-- WORK REQUEST --
Make a verbatim copy of the records; pictures stay out.
········
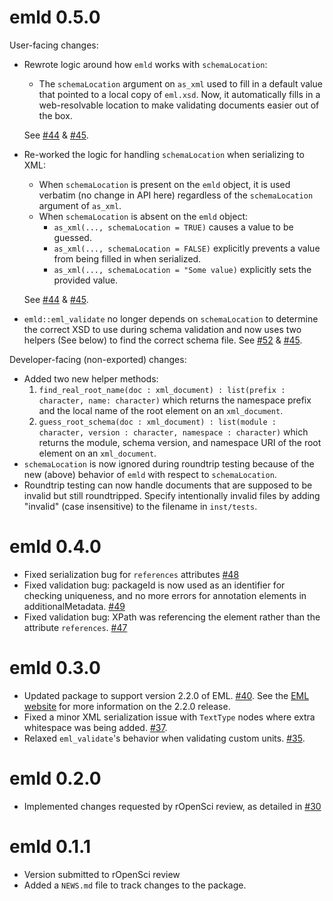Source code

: # emld 0.5.0

User-facing changes:

- Rewrote logic around how `emld` works with `schemaLocation`:
  - The `schemaLocation` argument on `as_xml` used to fill in a default value that pointed to a local copy of `eml.xsd`. Now, it automatically fills in a web-resolvable location to make validating documents easier out of the box. 
  
  See [#44](https://github.com/ropensci/emld/issues/44) & [#45](https://github.com/ropensci/emld/issues/45).

- Re-worked the logic for handling `schemaLocation` when serializing to XML:
  - When `schemaLocation` is present on the `emld` object, it is used verbatim (no change in API here) regardless of the `schemaLocation` argument of `as_xml`.
  - When `schemaLocation` is absent on the `emld` object:
    - `as_xml(..., schemaLocation = TRUE)` causes a value to be guessed.
    - `as_xml(..., schemaLocation = FALSE)` explicitly prevents a value from being filled in when serialized.
    - `as_xml(..., schemaLocation = "Some value)` explicitly sets the provided value.

  See [#44](https://github.com/ropensci/emld/issues/44) & [#45](https://github.com/ropensci/emld/issues/45).

- `emld::eml_validate` no longer depends on `schemaLocation` to determine the correct XSD to use during schema validation and now uses two helpers (See below) to find the correct schema file. See [#52](https://github.com/ropensci/emld/issues/44) & [#45](https://github.com/ropensci/emld/issues/53).
      
Developer-facing (non-exported) changes:

- Added two new helper methods:
  1. `find_real_root_name(doc : xml_document) : list(prefix : character, name: character)` which returns the namespace prefix and the local name of the root element on an `xml_document`.
  2. `guess_root_schema(doc : xml_document) : list(module : character, version : character, namespace : character)` which returns the module, schema version, and namespace URI of the root element on an `xml_document`.
- `schemaLocation` is now ignored during roundtrip testing because of the new (above) behavior of `emld` with respect to `schemaLocation`.
- Roundtrip testing can now handle documents that are supposed to be invalid but still roundtripped. Specify intentionally invalid files by adding "invalid" (case insensitive) to the filename in `inst/tests`.

# emld 0.4.0

- Fixed serialization bug for `references` attributes [#48](https://github.com/ropensci/emld/issues/48)
- Fixed validation bug: packageId is now used as an identifier for checking uniqueness, and no more errors for annotation elements in additionalMetadata. [#49](https://github.com/ropensci/emld/pull/49)
- Fixed validation bug: XPath was referencing the element rather than the attribute `references`. [#47](https://github.com/ropensci/emld/pull/47)

# emld 0.3.0

- Updated package to support version 2.2.0 of EML. [#40](https://github.com/ropensci/emld/pull/40). See the [EML website](https://eml.ecoinformatics.org/whats-new-in-eml-2-2-0.html) for more information on the 2.2.0 release.
- Fixed a minor XML serialization issue with `TextType` nodes where extra whitespace was being added. [#37](https://github.com/ropensci/emld/pull/37).
- Relaxed `eml_validate`'s behavior when validating custom units. [#35](https://github.com/ropensci/emld/pull/35).

# emld 0.2.0

* Implemented changes requested by rOpenSci review, as detailed in 
  [#30](https://github.com/cboettig/emld/pull/30)

# emld 0.1.1

* Version submitted to rOpenSci review
* Added a `NEWS.md` file to track changes to the package.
········
-- WRITTEN ANSWER --
Source code

: # emld 0.5.0

User-facing changes:

- Rewrote logic around how `emld` works with `schemaLocation`:
  - The `schemaLocation` argument on `as_xml` used to fill in a default value that pointed to a local copy of `eml.xsd`. Now, it automatically fills in a web-resolvable location to make validating documents easier out of the box. 
  
  See [#44](https://github.com/ropensci/emld/issues/44) & [#45](https://github.com/ropensci/emld/issues/45).

- Re-worked the logic for handling `schemaLocation` when serializing to XML:
  - When `schemaLocation` is present on the `emld` object, it is used verbatim (no change in API here) regardless of the `schemaLocation` argument of `as_xml`.
  - When `schemaLocation` is absent on the `emld` object:
    - `as_xml(..., schemaLocation = TRUE)` causes a value to be guessed.
    - `as_xml(..., schemaLocation = FALSE)` explicitly prevents a value from being filled in when serialized.
    - `as_xml(..., schemaLocation = "Some value)` explicitly sets the provided value.

  See [#44](https://github.com/ropensci/emld/issues/44) & [#45](https://github.com/ropensci/emld/issues/45).

- `emld::eml_validate` no longer depends on `schemaLocation` to determine the correct XSD to use during schema validation and now uses two helpers (See below) to find the correct schema file. See [#52](https://github.com/ropensci/emld/issues/44) & [#45](https://github.com/ropensci/emld/issues/53).
      
Developer-facing (non-exported) changes:

- Added two new helper methods:
  1. `find_real_root_name(doc : xml_document) : list(prefix : character, name: character)` which returns the namespace prefix and the local name of the root element on an `xml_document`.
  2. `guess_root_schema(doc : xml_document) : list(module : character, version : character, namespace : character)` which returns the module, schema version, and namespace URI of the root element on an `xml_document`.
- `schemaLocation` is now ignored during roundtrip testing because of the new (above) behavior of `emld` with respect to `schemaLocation`.
- Roundtrip testing can now handle documents that are supposed to be invalid but still roundtripped. Specify intentionally invalid files by adding "invalid" (case insensitive) to the filename in `inst/tests`.

# emld 0.4.0

- Fixed serialization bug for `references` attributes [#48](https://github.com/ropensci/emld/issues/48)
- Fixed validation bug: packageId is now used as an identifier for checking uniqueness, and no more errors for annotation elements in additionalMetadata. [#49](https://github.com/ropensci/emld/pull/49)
- Fixed validation bug: XPath was referencing the element rather than the attribute `references`. [#47](https://github.com/ropensci/emld/pull/47)

# emld 0.3.0

- Updated package to support version 2.2.0 of EML. [#40](https://github.com/ropensci/emld/pull/40). See the [EML website](https://eml.ecoinformatics.org/whats-new-in-eml-2-2-0.html) for more information on the 2.2.0 release.
- Fixed a minor XML serialization issue with `TextType` nodes where extra whitespace was being added. [#37](https://github.com/ropensci/emld/pull/37).
- Relaxed `eml_validate`'s behavior when validating custom units. [#35](https://github.com/ropensci/emld/pull/35).

# emld 0.2.0

* Implemented changes requested by rOpenSci review, as detailed in 
  [#30](https://github.com/cboettig/emld/pull/30)

# emld 0.1.1

* Version submitted to rOpenSci review
* Added a `NEWS.md` file to track changes to the package.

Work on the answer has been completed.